Return, from the lines below, each one that includes the word "hangjie".

----- Material to process

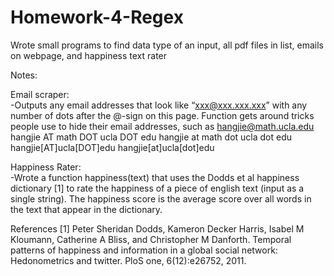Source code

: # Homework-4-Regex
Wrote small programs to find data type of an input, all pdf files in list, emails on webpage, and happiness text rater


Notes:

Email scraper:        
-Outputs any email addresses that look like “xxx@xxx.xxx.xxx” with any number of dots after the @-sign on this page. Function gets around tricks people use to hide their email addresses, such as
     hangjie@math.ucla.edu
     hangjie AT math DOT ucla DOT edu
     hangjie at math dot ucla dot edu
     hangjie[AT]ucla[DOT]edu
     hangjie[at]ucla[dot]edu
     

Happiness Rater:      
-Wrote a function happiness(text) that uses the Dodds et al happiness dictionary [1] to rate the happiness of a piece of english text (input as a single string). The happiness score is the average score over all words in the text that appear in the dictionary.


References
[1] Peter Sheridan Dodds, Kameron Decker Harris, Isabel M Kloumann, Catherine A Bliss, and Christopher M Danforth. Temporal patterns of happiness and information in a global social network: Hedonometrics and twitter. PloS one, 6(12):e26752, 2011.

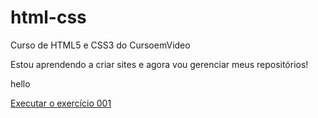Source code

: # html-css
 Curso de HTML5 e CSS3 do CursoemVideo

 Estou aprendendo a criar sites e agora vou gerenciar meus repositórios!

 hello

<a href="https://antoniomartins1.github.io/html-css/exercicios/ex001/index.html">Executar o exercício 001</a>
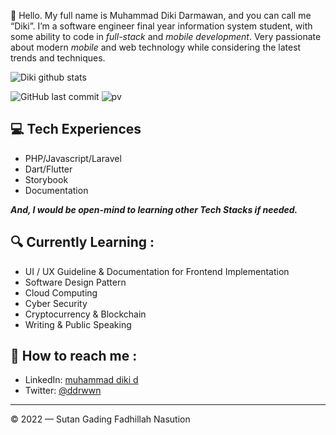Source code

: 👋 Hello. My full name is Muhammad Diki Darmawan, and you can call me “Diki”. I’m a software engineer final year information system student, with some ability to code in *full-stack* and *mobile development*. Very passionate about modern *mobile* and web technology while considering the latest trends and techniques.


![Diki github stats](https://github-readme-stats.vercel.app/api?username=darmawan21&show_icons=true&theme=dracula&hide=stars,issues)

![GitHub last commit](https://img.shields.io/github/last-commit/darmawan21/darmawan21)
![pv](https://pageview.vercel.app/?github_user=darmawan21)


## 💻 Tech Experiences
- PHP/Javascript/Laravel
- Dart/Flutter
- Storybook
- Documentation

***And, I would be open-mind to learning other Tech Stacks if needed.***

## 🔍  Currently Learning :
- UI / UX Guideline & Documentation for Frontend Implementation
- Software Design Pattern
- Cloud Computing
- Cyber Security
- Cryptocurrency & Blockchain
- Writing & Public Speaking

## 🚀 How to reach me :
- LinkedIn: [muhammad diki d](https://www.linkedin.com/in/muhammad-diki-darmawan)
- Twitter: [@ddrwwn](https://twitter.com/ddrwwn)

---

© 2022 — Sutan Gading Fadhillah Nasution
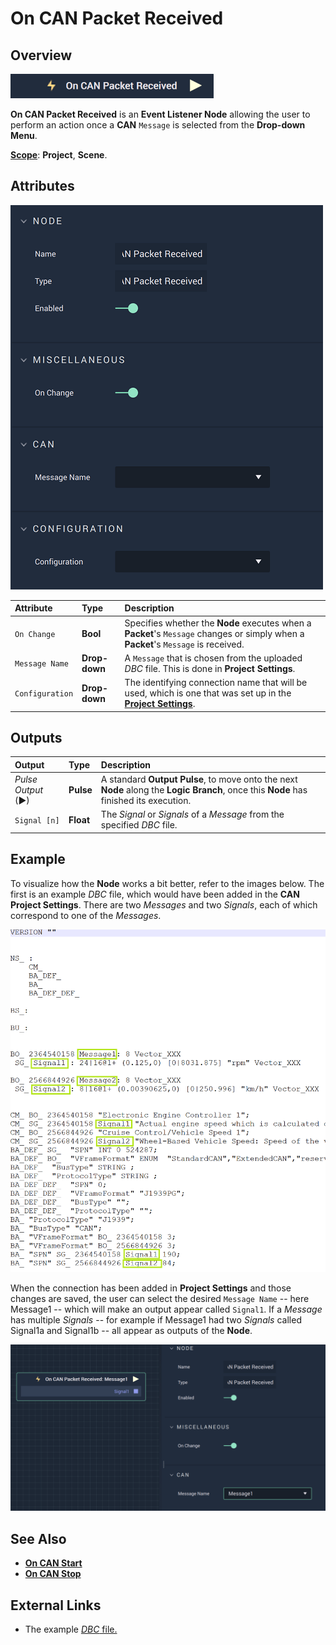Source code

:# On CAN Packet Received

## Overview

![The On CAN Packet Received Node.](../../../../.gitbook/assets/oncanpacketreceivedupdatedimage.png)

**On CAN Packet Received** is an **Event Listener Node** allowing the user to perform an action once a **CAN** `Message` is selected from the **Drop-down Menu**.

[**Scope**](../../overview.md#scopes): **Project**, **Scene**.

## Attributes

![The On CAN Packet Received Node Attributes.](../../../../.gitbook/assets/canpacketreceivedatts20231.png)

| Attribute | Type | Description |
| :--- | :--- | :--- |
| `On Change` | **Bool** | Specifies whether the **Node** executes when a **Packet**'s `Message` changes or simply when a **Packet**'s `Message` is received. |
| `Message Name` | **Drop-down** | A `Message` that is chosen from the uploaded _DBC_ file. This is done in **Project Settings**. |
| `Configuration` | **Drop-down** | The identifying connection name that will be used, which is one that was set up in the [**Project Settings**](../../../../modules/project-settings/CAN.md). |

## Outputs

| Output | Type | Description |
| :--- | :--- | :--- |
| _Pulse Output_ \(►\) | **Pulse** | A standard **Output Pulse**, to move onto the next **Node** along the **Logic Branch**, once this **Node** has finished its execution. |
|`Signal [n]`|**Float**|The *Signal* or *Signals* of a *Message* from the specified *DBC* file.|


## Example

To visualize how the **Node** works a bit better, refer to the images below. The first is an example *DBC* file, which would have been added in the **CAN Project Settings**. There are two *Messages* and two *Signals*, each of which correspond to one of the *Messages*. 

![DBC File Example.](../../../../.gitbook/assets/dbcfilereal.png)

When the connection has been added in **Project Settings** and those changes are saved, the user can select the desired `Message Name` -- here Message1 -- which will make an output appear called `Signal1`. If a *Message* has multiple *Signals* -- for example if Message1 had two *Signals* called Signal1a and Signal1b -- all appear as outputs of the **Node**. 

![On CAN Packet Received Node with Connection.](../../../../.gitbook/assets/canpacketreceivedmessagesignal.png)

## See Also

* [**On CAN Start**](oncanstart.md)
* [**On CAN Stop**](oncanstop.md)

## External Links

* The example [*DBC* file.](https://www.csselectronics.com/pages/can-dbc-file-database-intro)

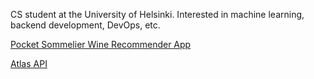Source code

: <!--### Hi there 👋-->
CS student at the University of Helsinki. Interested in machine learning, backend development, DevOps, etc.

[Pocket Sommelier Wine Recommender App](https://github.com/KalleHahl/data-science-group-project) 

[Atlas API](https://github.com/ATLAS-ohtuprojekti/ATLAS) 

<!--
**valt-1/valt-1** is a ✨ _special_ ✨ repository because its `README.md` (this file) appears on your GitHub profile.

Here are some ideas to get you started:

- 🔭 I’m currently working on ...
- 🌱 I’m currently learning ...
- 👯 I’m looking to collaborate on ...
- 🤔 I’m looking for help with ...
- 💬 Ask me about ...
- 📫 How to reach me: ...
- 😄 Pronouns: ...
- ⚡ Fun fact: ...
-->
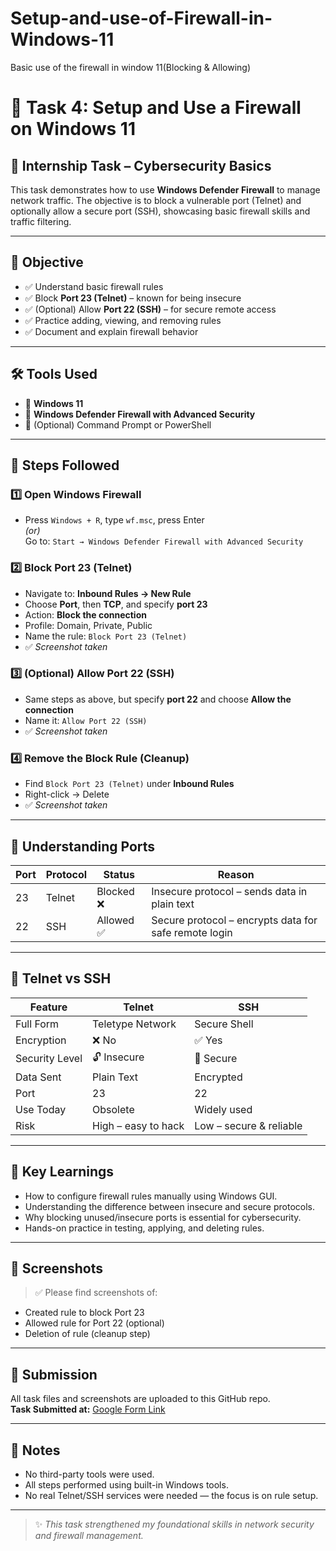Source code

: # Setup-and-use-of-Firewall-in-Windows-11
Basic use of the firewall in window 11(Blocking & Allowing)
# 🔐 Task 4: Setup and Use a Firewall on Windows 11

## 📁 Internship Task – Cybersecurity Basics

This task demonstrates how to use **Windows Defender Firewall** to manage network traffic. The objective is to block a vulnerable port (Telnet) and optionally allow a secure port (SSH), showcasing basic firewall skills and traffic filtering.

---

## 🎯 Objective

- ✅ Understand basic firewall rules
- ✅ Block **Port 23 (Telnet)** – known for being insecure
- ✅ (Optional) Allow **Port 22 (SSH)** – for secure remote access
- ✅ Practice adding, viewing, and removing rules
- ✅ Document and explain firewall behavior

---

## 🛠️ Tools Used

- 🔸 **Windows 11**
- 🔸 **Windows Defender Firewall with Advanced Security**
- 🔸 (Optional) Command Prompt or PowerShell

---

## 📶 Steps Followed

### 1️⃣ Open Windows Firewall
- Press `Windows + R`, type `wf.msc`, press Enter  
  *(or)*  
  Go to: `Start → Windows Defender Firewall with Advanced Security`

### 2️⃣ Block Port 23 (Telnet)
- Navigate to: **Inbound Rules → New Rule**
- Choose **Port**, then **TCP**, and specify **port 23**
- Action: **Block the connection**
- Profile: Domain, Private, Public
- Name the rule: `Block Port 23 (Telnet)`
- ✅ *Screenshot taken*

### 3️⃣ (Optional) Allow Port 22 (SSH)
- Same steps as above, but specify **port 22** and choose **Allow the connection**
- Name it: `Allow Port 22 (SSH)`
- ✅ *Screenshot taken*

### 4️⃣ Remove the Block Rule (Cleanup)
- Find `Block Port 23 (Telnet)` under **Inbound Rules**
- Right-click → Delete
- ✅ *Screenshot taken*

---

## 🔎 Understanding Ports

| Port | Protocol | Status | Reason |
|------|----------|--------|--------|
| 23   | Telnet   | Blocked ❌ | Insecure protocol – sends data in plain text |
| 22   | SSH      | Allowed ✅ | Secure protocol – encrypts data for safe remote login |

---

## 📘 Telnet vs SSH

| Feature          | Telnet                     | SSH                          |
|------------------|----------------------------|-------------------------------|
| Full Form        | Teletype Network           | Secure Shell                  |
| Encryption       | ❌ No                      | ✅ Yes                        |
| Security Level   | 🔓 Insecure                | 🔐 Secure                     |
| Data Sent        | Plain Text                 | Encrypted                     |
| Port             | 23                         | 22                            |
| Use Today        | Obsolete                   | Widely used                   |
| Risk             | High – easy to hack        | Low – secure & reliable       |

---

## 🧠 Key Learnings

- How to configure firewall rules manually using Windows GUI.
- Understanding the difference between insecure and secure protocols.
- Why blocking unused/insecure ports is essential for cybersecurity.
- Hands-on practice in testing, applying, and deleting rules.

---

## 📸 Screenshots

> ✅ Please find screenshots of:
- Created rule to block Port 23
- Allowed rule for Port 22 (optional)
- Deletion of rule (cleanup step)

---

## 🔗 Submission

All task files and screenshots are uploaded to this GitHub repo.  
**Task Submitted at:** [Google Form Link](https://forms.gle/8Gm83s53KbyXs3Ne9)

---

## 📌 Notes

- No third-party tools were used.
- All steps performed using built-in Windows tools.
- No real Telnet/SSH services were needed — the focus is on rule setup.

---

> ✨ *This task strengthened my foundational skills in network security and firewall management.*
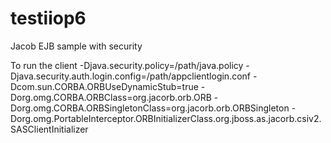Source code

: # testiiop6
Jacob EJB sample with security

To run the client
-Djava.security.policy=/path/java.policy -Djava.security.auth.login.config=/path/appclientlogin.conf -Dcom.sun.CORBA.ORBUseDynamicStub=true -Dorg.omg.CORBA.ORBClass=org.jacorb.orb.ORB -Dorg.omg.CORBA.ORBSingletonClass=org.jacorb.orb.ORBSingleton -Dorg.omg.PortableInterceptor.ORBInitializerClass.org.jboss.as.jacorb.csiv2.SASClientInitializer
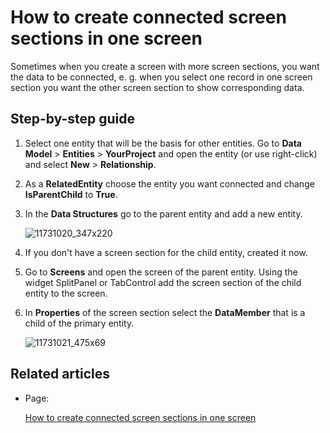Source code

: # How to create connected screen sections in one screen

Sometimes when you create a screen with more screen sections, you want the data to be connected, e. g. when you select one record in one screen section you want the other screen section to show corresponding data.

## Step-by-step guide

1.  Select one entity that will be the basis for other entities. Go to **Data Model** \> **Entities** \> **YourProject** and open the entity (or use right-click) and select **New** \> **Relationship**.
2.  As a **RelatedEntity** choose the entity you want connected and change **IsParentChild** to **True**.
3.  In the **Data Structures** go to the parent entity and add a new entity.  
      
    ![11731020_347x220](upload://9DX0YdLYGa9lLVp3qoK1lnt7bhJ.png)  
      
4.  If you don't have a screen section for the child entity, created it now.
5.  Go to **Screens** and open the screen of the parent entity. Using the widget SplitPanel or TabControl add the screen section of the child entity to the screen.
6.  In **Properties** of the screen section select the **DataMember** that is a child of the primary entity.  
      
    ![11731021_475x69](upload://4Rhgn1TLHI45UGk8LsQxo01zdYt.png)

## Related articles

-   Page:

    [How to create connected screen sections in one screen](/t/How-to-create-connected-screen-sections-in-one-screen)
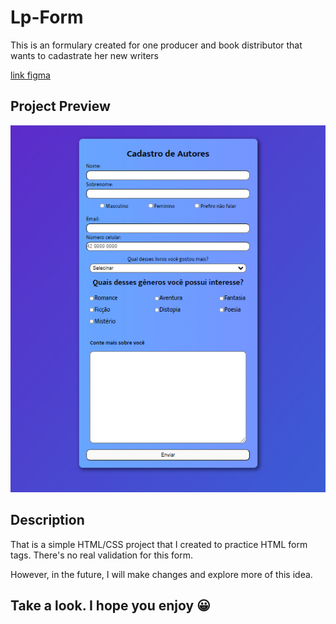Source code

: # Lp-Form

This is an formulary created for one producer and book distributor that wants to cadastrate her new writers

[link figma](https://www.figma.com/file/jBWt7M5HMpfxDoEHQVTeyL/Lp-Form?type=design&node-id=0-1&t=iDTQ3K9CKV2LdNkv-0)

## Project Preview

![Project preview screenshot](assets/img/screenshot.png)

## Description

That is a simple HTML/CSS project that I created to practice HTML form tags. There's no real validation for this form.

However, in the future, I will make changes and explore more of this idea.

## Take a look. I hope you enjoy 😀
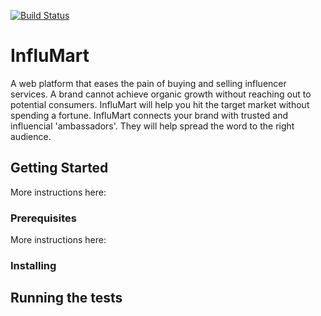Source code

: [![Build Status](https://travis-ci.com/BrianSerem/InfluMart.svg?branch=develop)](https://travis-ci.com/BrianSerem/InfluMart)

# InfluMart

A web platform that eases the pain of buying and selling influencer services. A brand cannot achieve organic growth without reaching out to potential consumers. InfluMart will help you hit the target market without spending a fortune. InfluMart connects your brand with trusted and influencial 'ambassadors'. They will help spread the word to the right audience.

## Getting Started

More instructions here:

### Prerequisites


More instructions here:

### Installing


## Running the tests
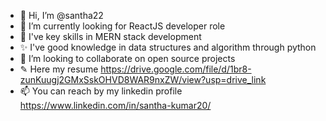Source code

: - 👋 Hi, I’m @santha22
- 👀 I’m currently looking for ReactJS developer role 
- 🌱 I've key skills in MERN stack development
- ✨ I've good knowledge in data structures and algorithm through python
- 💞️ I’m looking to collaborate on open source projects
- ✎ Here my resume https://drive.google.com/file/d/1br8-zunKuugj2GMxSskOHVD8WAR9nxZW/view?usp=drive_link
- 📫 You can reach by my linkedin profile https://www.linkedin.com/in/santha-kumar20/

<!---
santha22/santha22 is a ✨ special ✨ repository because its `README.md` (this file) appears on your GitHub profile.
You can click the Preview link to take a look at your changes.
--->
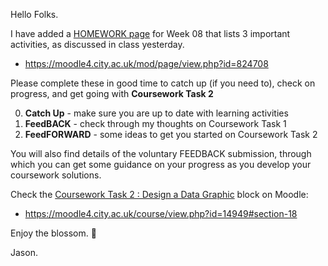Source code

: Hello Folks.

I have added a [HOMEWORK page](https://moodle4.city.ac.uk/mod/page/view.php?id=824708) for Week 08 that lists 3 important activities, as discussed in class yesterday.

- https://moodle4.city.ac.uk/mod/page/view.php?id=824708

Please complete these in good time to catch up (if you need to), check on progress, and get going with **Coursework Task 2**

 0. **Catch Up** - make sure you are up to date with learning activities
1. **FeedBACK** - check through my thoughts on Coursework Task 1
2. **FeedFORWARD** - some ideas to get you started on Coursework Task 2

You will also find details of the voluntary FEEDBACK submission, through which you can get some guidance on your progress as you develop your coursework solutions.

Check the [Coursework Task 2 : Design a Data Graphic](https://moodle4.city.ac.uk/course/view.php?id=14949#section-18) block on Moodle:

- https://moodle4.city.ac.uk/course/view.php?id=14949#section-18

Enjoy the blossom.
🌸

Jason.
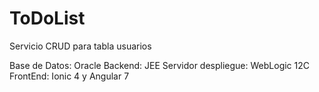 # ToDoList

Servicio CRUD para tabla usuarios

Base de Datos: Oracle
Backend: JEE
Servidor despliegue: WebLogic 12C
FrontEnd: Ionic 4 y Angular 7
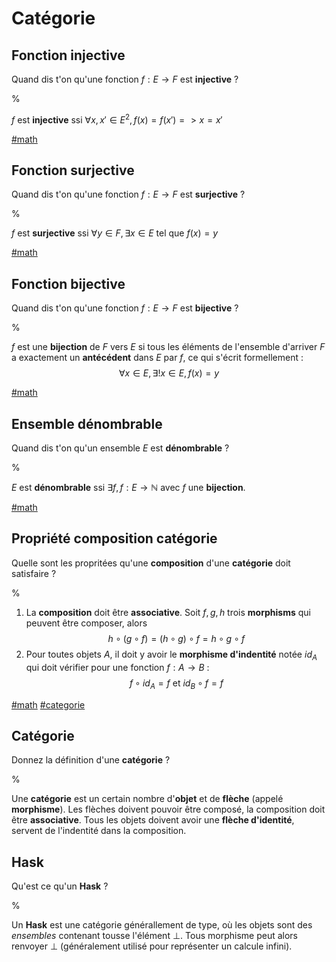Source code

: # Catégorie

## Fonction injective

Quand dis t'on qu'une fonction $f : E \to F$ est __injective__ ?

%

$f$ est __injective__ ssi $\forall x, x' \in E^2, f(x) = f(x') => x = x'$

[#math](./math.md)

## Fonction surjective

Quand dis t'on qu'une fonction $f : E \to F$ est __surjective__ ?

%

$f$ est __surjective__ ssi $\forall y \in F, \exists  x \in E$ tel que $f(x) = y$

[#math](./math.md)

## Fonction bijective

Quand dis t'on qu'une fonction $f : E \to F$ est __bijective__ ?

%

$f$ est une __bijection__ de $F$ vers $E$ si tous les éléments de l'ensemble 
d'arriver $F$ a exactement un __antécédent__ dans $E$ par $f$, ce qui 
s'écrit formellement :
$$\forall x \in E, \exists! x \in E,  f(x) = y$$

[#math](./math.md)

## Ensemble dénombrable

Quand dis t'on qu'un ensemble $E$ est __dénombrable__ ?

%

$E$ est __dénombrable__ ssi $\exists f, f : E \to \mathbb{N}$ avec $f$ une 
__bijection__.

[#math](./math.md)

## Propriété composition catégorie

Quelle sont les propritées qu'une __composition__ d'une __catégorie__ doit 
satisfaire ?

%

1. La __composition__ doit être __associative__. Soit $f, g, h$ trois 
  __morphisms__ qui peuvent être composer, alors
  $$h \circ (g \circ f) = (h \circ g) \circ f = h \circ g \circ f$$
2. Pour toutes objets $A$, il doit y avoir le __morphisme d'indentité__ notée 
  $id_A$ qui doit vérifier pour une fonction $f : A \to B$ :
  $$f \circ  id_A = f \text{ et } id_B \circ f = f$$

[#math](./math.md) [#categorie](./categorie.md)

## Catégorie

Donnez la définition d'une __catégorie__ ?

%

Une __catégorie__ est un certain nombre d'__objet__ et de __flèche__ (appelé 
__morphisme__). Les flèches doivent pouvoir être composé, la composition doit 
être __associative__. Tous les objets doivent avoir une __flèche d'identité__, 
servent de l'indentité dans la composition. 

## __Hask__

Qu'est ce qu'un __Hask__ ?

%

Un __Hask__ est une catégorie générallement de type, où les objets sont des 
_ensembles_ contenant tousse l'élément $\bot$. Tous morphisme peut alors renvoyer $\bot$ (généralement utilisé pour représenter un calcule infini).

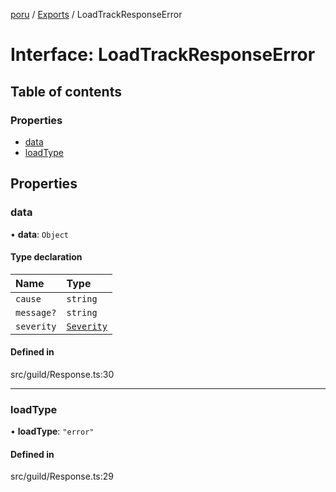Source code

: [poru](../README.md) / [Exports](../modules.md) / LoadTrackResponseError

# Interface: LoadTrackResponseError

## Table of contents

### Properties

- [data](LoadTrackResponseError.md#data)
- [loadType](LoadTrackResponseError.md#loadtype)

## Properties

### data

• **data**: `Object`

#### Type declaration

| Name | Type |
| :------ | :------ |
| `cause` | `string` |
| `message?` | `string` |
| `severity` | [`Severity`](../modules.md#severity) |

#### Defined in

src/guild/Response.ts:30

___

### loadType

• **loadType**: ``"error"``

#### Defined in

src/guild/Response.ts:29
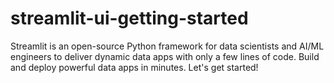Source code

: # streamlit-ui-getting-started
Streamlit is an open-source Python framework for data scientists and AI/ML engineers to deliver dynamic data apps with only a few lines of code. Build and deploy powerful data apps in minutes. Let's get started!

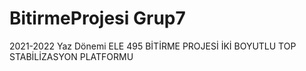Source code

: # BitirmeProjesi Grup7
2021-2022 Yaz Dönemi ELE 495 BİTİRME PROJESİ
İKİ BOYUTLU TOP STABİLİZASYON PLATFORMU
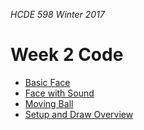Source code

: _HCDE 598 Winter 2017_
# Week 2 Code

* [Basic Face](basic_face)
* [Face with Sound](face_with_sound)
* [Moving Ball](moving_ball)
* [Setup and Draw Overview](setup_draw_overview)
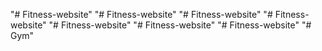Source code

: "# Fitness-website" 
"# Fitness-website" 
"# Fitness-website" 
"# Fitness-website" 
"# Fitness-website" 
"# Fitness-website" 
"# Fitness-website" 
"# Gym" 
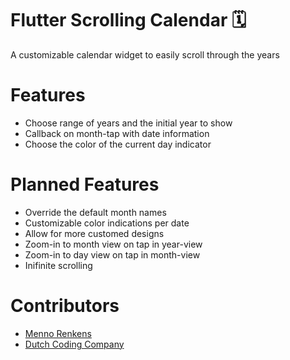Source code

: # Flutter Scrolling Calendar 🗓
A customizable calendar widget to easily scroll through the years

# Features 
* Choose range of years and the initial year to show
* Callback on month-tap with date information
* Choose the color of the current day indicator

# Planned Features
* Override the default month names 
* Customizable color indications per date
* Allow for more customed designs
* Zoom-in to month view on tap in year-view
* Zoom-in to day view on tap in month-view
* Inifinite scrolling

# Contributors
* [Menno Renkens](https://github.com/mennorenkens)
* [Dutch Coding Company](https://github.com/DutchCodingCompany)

----------

### Answer for the task
     hangjie@math.ucla.edu
     hangjie AT math DOT ucla DOT edu
     hangjie at math dot ucla dot edu
     hangjie[AT]ucla[DOT]edu
     hangjie[at]ucla[dot]edu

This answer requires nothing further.